I have been working on implementing a Trie structure to store ACLs and
improve the performance in the metadata/authorization code.  The upshot of
this was that I found it very difficult to determine if the implementation
was correctly reimplementing the current implementation.

My goal was to simply change the StandardAuthorizerData implementation and
leave the rest of the code as is.  However, there were no abstracted tests
that would allow me to test this.

KAFKA-17316 addresses this issue by creating some internal interfaces for
the "metadata/authorizer" package.  The one change to the
StandardAuthorizer was to implement the"authorizeByResourceType" defined in
the "org.apache.kafka.server.authorizer.Authorizer" interface by passing
the request down to the AuthorizerData implementation.
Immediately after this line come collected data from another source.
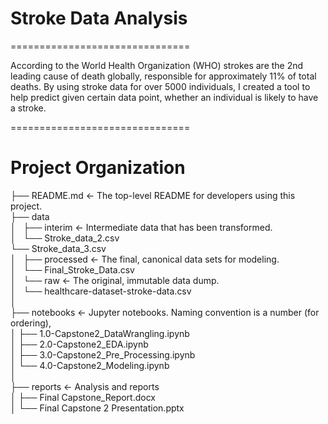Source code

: # Stroke Data Analysis
===============================

According to the World Health Organization (WHO) strokes are the 2nd leading cause of death globally, responsible for approximately 11% of total deaths. By using stroke data for over 5000 individuals, I created a tool to help predict given certain data point, whether an individual is likely to have a stroke.

===============================

# Project Organization

├── README.md          <- The top-level README for developers using this project.   
├── data  
│   ├── interim        <- Intermediate data that has been transformed.  
│       └── Stroke_data_2.csv  
        └── Stroke_data_3.csv  
│   ├── processed      <- The final, canonical data sets for modeling.  
│       └── Final_Stroke_Data.csv  
│   └── raw            <- The original, immutable data dump.   
│       └── healthcare-dataset-stroke-data.csv   
│   
├── notebooks          <- Jupyter notebooks. Naming convention is a number (for ordering),   
│   ├── 1.0-Capstone2_DataWrangling.ipynb    
│   ├── 2.0-Capstone2_EDA.ipynb   
│   ├── 3.0-Capstone2_Pre_Processing.ipynb   
│   └── 4.0-Capstone2_Modeling.ipynb   
│   
├── reports             <- Analysis and reports   
│   ├── Final Capstone_Report.docx   
│   └── Final Capstone 2 Presentation.pptx   
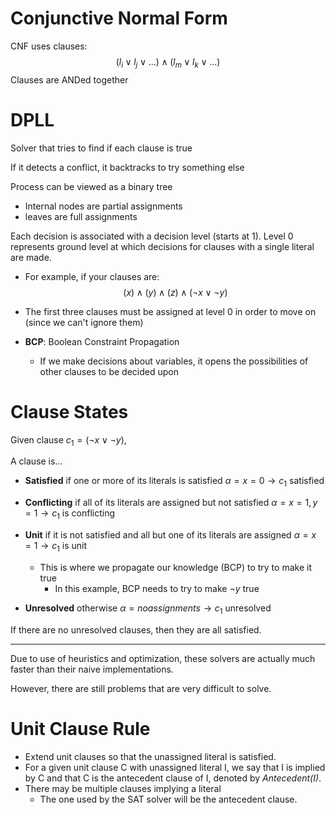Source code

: # Conjunctive Normal Form
CNF uses clauses:
$$ (l_i \lor l_j \lor ...) \land (l_m \lor l_k \lor ...) $$
Clauses are ANDed together

# DPLL
Solver that tries to find if each clause is true

If it detects a conflict, it backtracks to try something else

Process can be viewed as a binary tree
- Internal nodes are partial assignments
- leaves are full assignments

Each decision is associated with a decision level (starts at 1). Level 0 represents ground level at which decisions for clauses with a single literal are made.

- For example, if your clauses are:
$$ (x) \land (y) \land (z) \land (\lnot x \lor\lnot y) $$
- The first three clauses must be assigned at level 0 in order to move on (since we can't ignore them)

- **BCP**: Boolean Constraint Propagation
	- If we make decisions about variables, it opens the possibilities of other clauses to be decided upon

# Clause States
Given clause $c_1 = (\lnot x \lor\lnot y)$, 

A clause is...
- **Satisfied** if one or more of its literals is satisfied
	$\alpha = x=0 \rightarrow c_1$  satisfied
  
- **Conflicting** if all of its literals are assigned but not satisfied
	$\alpha = x=1, y=1 \rightarrow c_1$ is conflicting
- **Unit** if it is not satisfied and all but one of its literals are assigned
	$\alpha = x=1 \rightarrow c_1$ is unit
	- This is where we propagate our knowledge (BCP) to try to make it true
		- In this example, BCP needs to try to make $\lnot y$ true
- **Unresolved** otherwise
	$\alpha = no assignments \rightarrow c_1$  unresolved

If there are no unresolved clauses, then they are all satisfied.

***

Due to use of heuristics and optimization, these solvers are actually much faster than their naive implementations.

However, there are still problems that are very difficult to solve.

# Unit Clause Rule
- Extend unit clauses so that the unassigned literal is satisfied.
- For a given unit clause C with unassigned literal I, we say that I is implied by C and that C is the antecedent clause of I, denoted by *Antecedent(I)*.
- There may be multiple clauses implying a literal
	- The one used by the SAT solver will be the antecedent clause.

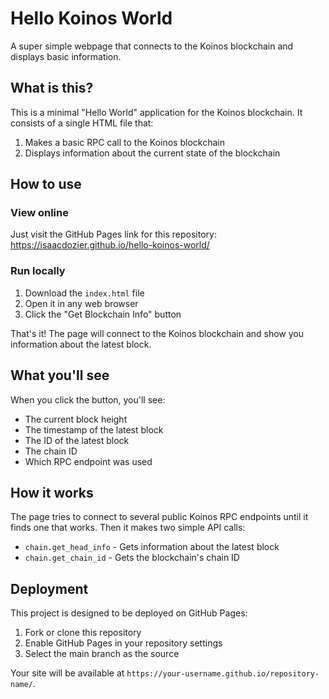 # Hello Koinos World

A super simple webpage that connects to the Koinos blockchain and displays basic information.

## What is this?

This is a minimal "Hello World" application for the Koinos blockchain. It consists of a single HTML file that:

1. Makes a basic RPC call to the Koinos blockchain
2. Displays information about the current state of the blockchain

## How to use

### View online

Just visit the GitHub Pages link for this repository:
https://isaacdozier.github.io/hello-koinos-world/

### Run locally

1. Download the `index.html` file
2. Open it in any web browser
3. Click the "Get Blockchain Info" button

That's it! The page will connect to the Koinos blockchain and show you information about the latest block.

## What you'll see

When you click the button, you'll see:
- The current block height
- The timestamp of the latest block
- The ID of the latest block
- The chain ID
- Which RPC endpoint was used

## How it works

The page tries to connect to several public Koinos RPC endpoints until it finds one that works. Then it makes two simple API calls:
- `chain.get_head_info` - Gets information about the latest block
- `chain.get_chain_id` - Gets the blockchain's chain ID

## Deployment

This project is designed to be deployed on GitHub Pages:

1. Fork or clone this repository
2. Enable GitHub Pages in your repository settings
3. Select the main branch as the source

Your site will be available at `https://your-username.github.io/repository-name/`.
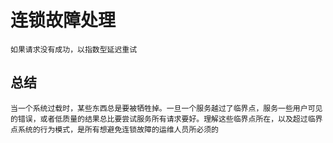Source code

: # 连锁故障处理

    如果请求没有成功，以指数型延迟重试

## 总结
    当一个系统过载时，某些东西总是要被牺牲掉。一旦一个服务越过了临界点，服务一些用户可见的错误，或者低质量的结果总比要尝试服务所有请求要好。理解这些临界点所在，以及超过临界点系统的行为模式，是所有想避免连锁故障的运维人员所必须的
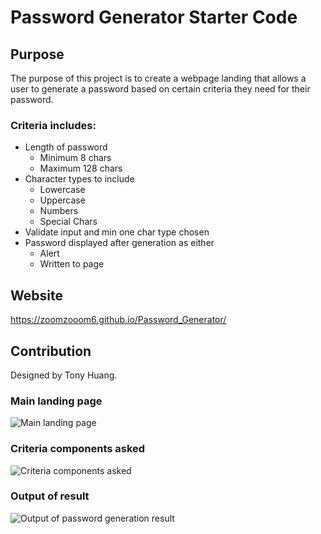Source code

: # Password Generator Starter Code


## Purpose
The purpose of this project is to create a webpage landing that allows a user to generate a password based on certain criteria they need for their password.

### Criteria includes:
* Length of password 
    * Minimum 8 chars
    * Maximum 128 chars
* Character types to include
    * Lowercase
    * Uppercase
    * Numbers
    * Special Chars
* Validate input and min one char type chosen
* Password displayed after generation as either
    * Alert
    * Written to page

## Website
https://zoomzooom6.github.io/Password_Generator/

## Contribution
Designed by Tony Huang.

### Main landing page
<img src="" alt="Main landing page" />

### Criteria components asked
<img src="" alt="Criteria components asked" />

### Output of result
<img src="" alt="Output of password generation result" />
This change allowed me to create three test implementations.  One that
implemented "authorizeByResourceType" as it is in the released code base,
one that verified that the StandardAuthorizerData implementation did not
change the expected results, and one that showed the Trie implementation in
KAFKA-17423 was also correct.

I think that retaining the work in KAFKA-17316 makes sense as when the next
faster implementation comes along we can drop in the replacement and verify
that it works correctly.

KAFKA-17423 builds on KAFKA-17316 by implementing a Trie based
AuthorizerData implementation.  By splitting the data into a Trie format
the search for matching ACLs is improved by an order of magnitude.  The
trie implementation allows us to quickly locate the candidate ACLs by
splitting them into groups based upon the similarity of the resource name.
In addition since we are moving through the trie based on resource name we
have several advantages:

   1. If we encounter a matching DENY while descending the Trie we can stop
   as it overrides anything that may be found at lower levels.
   2. We only look for LITERAL matches on the descent.  If we reach a
   matching resource name or a leaf node we know there are no LITERAL matches.
   3. If we don't have a DENY or a LITERAL match we walk back up the path
   checking the nodes from the descent looking for a PREFIX match.  The
   advantage here is that we don't have to search again but can simply retrace
   the path using the Trie structure.

I believe that #1 and #2 above account for a significant portion of the
speed increase as we do not have to reposition within a sorted list of all
ACLs using a binary search.

Finally, I think that we should prohibit the use of the java.util.stream
classes within the authorizer due to hot path speed considerations.  The
only existing code that uses streams within that package were test cases.
We can prohibit the use by a simple checkstyle prohibition.  Doing so will
short circuit any misguided potential changes.

Thoughs?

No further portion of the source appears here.